7. En troisième lieu, aux termes de l'article 34 de la convention de Genève relative au statut des réfugiés : " Les États contractants faciliteront, dans toute la mesure du possible, l'assimilation et la naturalisation des réfugiés. Ils s'efforceront notamment d'accélérer la procédure de naturalisation et de réduire, dans toute la mesure du possible, les taxes et les frais de cette procédure ". Cet article ne crée pas pour l'État français l'obligation d'accorder la nationalité française aux personnes bénéficiant du statut de réfugié qui la demandent. Par suite, Mme D épouse E ne peut utilement soutenir que la décision en litige méconnaîtrait ces stipulations.
8. En dernier lieu, si Mme D épouse E fait valoir qu'elle a besoin de disposer d'un passeport français pour lui permettre, d'une part, d'effectuer les déplacements professionnels qu'exige le développement de sa société, d'autre part, de rendre visite à ses parents, qui ont fui la Syrie pour F en 2013 et, enfin, de permettre à ses enfants de rendre visite à leur père aux G, il ne ressort pas des pièces du dossier que le ministre de l'intérieur aurait commis une erreur manifeste dans l'appréciation des conséquences de sa décision sur la situation de la requérante.
9. Il résulte de tout ce qui précède que Mme D épouse E n'est pas fondée à demander l'annulation de la décision du ministre de l'intérieur du 26 novembre 2020. Ses conclusions à fin d'injonction ne peuvent, par voie de conséquence, qu'être rejetées.
Sur les frais liés au litige :
10. Les dispositions de l'article L. 761-1 du code de justice administrative font obstacle à ce qu'il soit mis à la charge de l'Etat, lequel n'est pas, dans la présente instance, la partie perdante, une somme au titre des frais exposés par la requérante et non compris dans les dépens.
DECIDE :
Article 1er : Le jugement du tribunal administratif de Nantes du 12 mars 2024 est annulé.
Article 2 : La demande présentée par Mme D épouse E devant le tribunal administratif de Nantes est rejetée.
Article 3 : Le présent arrêt sera notifié à Mme A D épouse E et au ministre d'Etat, ministre de l'intérieur.
Une copie en sera adressée, pour information, au préfet de l'Aube.
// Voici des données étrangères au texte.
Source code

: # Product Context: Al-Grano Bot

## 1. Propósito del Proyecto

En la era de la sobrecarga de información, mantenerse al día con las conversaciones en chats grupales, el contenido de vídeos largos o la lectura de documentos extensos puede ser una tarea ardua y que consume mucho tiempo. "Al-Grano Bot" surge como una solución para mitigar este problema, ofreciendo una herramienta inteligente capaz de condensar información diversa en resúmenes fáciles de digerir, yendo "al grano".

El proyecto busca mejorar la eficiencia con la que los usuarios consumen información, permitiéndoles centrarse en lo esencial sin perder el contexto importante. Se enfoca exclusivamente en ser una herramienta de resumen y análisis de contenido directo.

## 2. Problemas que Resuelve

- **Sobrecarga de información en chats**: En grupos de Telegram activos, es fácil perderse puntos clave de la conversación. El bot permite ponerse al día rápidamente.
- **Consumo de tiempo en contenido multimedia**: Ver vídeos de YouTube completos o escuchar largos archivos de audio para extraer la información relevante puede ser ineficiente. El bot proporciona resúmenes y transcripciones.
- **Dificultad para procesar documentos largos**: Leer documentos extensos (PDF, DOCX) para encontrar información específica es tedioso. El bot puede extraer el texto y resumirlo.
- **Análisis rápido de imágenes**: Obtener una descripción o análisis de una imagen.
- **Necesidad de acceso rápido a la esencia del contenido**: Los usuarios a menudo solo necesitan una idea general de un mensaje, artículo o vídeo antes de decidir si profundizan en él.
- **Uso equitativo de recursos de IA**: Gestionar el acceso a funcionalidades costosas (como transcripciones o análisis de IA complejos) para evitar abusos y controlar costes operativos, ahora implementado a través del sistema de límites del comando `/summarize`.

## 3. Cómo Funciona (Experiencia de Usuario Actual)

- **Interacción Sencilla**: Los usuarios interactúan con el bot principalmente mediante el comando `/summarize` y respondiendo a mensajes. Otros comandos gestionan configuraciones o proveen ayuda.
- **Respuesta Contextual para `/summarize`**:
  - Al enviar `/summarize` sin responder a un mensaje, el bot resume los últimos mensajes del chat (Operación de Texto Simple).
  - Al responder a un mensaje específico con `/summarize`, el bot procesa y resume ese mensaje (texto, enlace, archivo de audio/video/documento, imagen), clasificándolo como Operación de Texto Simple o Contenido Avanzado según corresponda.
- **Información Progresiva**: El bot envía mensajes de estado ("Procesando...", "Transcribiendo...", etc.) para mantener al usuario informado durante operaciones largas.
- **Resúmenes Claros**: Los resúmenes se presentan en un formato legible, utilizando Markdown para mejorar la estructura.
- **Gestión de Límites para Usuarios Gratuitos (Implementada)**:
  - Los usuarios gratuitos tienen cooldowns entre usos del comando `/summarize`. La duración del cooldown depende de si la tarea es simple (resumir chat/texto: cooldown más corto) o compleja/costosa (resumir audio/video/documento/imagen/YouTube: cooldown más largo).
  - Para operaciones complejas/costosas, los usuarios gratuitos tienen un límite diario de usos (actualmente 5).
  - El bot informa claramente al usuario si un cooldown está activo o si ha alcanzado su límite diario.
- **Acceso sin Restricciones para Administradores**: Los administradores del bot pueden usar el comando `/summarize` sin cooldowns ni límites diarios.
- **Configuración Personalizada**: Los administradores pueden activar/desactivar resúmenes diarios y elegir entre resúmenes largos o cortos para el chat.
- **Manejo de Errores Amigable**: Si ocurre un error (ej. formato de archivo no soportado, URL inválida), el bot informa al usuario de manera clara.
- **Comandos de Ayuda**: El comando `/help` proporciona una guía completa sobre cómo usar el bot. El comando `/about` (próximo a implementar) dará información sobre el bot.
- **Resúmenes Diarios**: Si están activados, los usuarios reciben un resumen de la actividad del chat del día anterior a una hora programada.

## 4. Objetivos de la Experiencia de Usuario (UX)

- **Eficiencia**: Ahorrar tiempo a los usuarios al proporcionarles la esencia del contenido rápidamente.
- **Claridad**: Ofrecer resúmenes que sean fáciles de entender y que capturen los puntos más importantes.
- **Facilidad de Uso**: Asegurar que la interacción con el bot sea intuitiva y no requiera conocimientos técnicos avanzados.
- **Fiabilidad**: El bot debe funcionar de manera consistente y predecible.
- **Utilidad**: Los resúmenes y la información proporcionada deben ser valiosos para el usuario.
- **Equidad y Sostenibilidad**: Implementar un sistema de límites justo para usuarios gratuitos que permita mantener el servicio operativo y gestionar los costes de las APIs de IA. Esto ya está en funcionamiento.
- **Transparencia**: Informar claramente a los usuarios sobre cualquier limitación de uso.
Délibéré après l'audience du 28 mars 2025, à laquelle siégeaient :
- M. Gaspon, président de chambre,
- M. Coiffet, président-assesseur,
- Mme Bougrine, première conseillère.
Rendu public par mise à disposition au greffe, le 15 avril 2025.
La rapporteure,
K. BougrineLe président,
O. Gaspon
La greffière,
I. Petton
La République mande et ordonne au ministre d'Etat, ministre de l'intérieur, en ce qui le concerne, et à tous commissaires de justice à ce requis en ce qui concerne les voies de droit commun contre les parties privées, de pourvoir à l'exécution de la présente décision.